I came to the food blogging scene late, just as I learned to cook and bake late. In my childhood and throughout my teens, the kitchen was always a foreign land to me. I didn't even know where the salt and pepper was kept, much less the pots and pans.
I learned to cook when I moved away from home and I learned to bake when a flatmate moved out and left me all her baking equipment. Having picked up these skills, I turned to the Internet for recipes to try out and stumbled into the world of food blogs.
This post from a blog that I've mentioned before, moved me deeply. And reminded me of the Boy and 'our' restaurant, a little place tucked behind the park that served gorgeous steaks and live jazz. I hesitate to even blog the name here, it's such a little place that I don't really want to see it overrun.
The first time he took me there, I fell in love with the place.

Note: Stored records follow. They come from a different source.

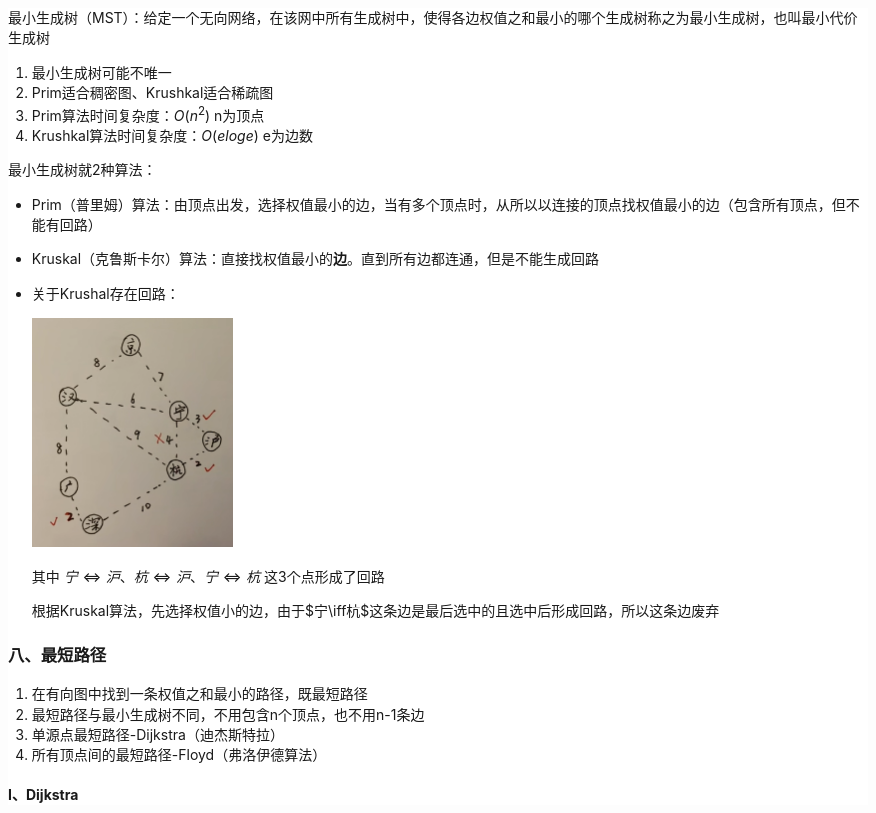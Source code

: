 最小生成树（MST）：给定一个无向网络，在该网中所有生成树中，使得各边权值之和最小的哪个生成树称之为最小生成树，也叫最小代价生成树

1. 最小生成树可能不唯一
2. Prim适合稠密图、Krushkal适合稀疏图
3. Prim算法时间复杂度：$O(n^2)$ n为顶点
4. Krushkal算法时间复杂度：$O(eloge)$ e为边数

最小生成树就2种算法：

- Prim（普里姆）算法：由顶点出发，选择权值最小的边，当有多个顶点时，从所以以连接的顶点找权值最小的边（包含所有顶点，但不能有回路）

- Kruskal（克鲁斯卡尔）算法：直接找权值最小的**边**。直到所有边都连通，但是不能生成回路

- 关于Krushal存在回路：

  <img src="assets/205237.png" style="zoom:50%;" />

  其中 $宁\iff 沪、杭\iff 沪、宁\iff 杭$ 这3个点形成了回路

  根据Kruskal算法，先选择权值小的边，由于$宁\iff杭$这条边是最后选中的且选中后形成回路，所以这条边废弃

### 八、最短路径

1. 在有向图中找到一条权值之和最小的路径，既最短路径
2. 最短路径与最小生成树不同，不用包含n个顶点，也不用n-1条边
3. 单源点最短路径-Dijkstra（迪杰斯特拉）
4. 所有顶点间的最短路径-Floyd（弗洛伊德算法）

#### Ⅰ、Dijkstra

Small, cosy and best of all, a live jazz band every week. The steaks were good and the desserts, gooey and delicious.
The last time we were there, the week before I left for Adelaide, we were seated next to an elderly couple. While waiting for the wait staff to take our orders, we somehow fell into conversation with them. The man, ruddy cheeked and cheerful, told us they'd come from a tiny town along the border of New South Wales and Victoria.
He and Boy traded jokes, laughed about women and his wife nodded and smiled indulgently at them, two boys having a bit of fun. Somehow, we all became two happy couples, chatting, sharing jokes.
Along the way, it came out that they'd been married for fifty years. Fifty! They'd raised 5 children and had 11 grandchildren and yet, they were out here, on a date, having fun and laughing. Boy and I looked at each other and knew we were both thinking the same thing.
It was near the end for us and we knew it. I'd be returning to Singapore soon, so painfully soon. He had to stay in Australia and neither of us saw a long distance relationship as an option. The difference was stark, the longevity of their marriage beside our happy but short lived relationship. I looked around at the little restaurant where we'd spent many happy evenings and knew that I'd never be able to come back. Not alone and definitely not with someone else.
I ate slowly that night. Relishing the steak, the place, the music and the moment. Knowing it was probably our last time there. Enjoying the banter between Boy and the old man. I tried to hold on as tightly as I could, to the memory of that evening and the memories we'd created in that place and hoped that the memories would last me a lifetime without Boy.